Under the unix operating system, output from SST commands can also be piped to unix programs using the output pipe character, |. The syntax for output redirection is sst-command | unix-command. The portion of the line after the | character is executed as a unix command and the SST output is sent to that command using the usual unix piping mechanism.

SST Macros

SST provides a macro facility that can substantially reduce the amount of typing required for entering commands, variable lists, and other user input. The simplest use of a macro is to define a variable list. Suppose for example that you expect to use the variables "pop15", "pop75" and "dpi" repeatedly in some subops. Define a variable list "vlist" using the MACRO command:

macro vlist { pop15 pop75 dpi 2

Whenever you want to use this list of variables in a command, you just ask SST to "expand" the macro. For example:

reg dep[sr] ind[one @vlist]

is equivalent to:

reg dep[sr] ind[one pop15 pop75 dpi]

The "@" symbol tells SST to expand the macro, i.e., to substitute the text of the macro in the command.

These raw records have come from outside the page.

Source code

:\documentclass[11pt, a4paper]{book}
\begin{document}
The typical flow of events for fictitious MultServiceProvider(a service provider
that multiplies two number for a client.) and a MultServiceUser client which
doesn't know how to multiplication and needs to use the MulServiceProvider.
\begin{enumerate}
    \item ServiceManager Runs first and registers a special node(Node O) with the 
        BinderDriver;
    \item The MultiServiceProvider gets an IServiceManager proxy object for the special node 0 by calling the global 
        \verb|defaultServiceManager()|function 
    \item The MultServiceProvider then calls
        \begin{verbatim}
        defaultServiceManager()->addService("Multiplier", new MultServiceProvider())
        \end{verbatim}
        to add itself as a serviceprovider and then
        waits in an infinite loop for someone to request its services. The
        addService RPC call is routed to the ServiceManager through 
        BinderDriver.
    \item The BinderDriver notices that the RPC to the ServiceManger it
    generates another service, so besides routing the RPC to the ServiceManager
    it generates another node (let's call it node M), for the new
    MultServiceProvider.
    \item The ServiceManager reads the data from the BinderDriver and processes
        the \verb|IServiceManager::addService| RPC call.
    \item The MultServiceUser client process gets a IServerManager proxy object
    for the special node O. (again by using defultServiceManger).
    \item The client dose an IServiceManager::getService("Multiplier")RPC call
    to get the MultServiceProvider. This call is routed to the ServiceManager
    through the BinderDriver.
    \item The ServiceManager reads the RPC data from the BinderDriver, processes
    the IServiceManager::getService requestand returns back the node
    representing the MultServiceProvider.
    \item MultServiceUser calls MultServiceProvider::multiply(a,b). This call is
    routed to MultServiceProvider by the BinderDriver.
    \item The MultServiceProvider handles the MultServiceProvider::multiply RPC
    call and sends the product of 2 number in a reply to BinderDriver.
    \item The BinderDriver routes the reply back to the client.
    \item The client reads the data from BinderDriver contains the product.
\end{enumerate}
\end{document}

More complicated macros may involve parameter lists and multiple commands. For example, it is possible to define a macro to perform two stage least squares. Suppose that we are interested in estimating an equation with one endogenous and two exogenous variables and that we have several additional exogenous variables to be used as instruments. In the first stage of two stage least squares, we regress the included endogenous variable on all the exogenous variables and save the predicted values. In the second stage we regress the dependent variable on the predicted values from the first stage regression and the included exogenous variables. To define a macro "ls_2s" which performs this operation in one shot, type

macro ls_2s(y1, y2, x1, x2, z_vars) {
    reg dep[y2] ind[x1 x2 z_vars] pred[y2hat]
    reg dep[y1] ind[y2hat x1 x2] coef[b2sls]
    set ls2_err = y1 - b2sls(1)*y2 - b2sls(2)*x1 - b2sls(3)*x2
    calc stdev(e2sls)
}

The last two commands are necessary to calculate the standard error of the regression for two stage least squares (the estimated standard errors from the second stage regression need to be multiplied by the ratio of the last value calculated and the reported standard error of the regression from the second stage printout). To use the "ls_2s" macro when "price" and "quantity" are the endogenous variables, "one" and "weather" are the included exogenous variables and "populat" and "dpi" are the excluded exogenous variables type:

@ls_2(quantity, price, one, weather, populat dpi)

and the entire sequence of commands will be executed. Note that the macro arguments are delimited by commas, making it possible to assign lists of variables (separated by spaces) to the macro dummy arguments (as in the case of z_vars).

A macro name must be a valid SST identifier of any length. The braces surrounding the macro can be omitted if the entire macro body consists of a single statement appearing on the same line as the MACRO command.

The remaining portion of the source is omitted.